(Input data begins)

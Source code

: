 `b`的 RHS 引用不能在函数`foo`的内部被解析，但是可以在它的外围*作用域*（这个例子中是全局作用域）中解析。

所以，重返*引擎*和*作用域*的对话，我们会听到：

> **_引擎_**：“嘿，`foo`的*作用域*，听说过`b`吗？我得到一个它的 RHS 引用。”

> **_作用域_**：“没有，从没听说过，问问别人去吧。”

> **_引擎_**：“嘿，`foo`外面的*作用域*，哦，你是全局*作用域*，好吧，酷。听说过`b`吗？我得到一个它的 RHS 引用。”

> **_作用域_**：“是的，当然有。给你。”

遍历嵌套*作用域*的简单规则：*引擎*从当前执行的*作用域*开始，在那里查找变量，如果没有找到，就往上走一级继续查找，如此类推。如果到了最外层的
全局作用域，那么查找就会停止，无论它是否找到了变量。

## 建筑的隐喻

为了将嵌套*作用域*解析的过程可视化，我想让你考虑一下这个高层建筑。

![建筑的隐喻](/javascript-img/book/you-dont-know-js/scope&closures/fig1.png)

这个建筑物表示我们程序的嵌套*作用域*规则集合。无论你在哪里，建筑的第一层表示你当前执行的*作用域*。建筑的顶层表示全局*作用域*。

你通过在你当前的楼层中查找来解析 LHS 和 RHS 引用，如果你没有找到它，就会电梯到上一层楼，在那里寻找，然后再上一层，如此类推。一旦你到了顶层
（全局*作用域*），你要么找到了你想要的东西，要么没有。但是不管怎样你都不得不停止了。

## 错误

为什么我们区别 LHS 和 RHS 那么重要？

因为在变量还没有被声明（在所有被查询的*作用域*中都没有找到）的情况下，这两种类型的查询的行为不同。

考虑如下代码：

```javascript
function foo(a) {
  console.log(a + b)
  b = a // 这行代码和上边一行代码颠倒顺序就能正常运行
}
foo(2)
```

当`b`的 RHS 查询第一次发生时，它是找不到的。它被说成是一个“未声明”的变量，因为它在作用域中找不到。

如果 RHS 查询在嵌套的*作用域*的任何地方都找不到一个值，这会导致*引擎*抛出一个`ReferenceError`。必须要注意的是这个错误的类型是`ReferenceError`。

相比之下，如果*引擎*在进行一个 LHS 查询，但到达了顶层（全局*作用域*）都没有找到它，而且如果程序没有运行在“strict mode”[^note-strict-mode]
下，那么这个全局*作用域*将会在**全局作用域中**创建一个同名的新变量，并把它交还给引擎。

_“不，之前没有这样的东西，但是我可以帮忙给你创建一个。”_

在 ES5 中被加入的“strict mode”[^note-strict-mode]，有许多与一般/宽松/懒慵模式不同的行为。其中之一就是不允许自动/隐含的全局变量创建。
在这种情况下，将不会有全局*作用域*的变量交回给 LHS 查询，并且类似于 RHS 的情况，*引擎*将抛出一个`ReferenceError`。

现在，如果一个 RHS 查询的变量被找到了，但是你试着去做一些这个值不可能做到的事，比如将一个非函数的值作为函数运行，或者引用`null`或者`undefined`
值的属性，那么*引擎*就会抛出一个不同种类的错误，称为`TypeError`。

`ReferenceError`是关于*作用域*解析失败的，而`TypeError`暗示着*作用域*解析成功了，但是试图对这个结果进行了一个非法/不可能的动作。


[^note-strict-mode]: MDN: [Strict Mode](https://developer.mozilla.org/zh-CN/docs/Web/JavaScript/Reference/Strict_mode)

(Input data ends)

■ Exercise aim
Please find every line in the records above that holds the word "note" and copy it.

■ Result of this exercise
相比之下，如果*引擎*在进行一个 LHS 查询，但到达了顶层（全局*作用域*）都没有找到它，而且如果程序没有运行在“strict mode”[^note-strict-mode]
在 ES5 中被加入的“strict mode”[^note-strict-mode]，有许多与一般/宽松/懒慵模式不同的行为。其中之一就是不允许自动/隐含的全局变量创建。
[^note-strict-mode]: MDN: [Strict Mode](https://developer.mozilla.org/zh-CN/docs/Web/JavaScript/Reference/Strict_mode)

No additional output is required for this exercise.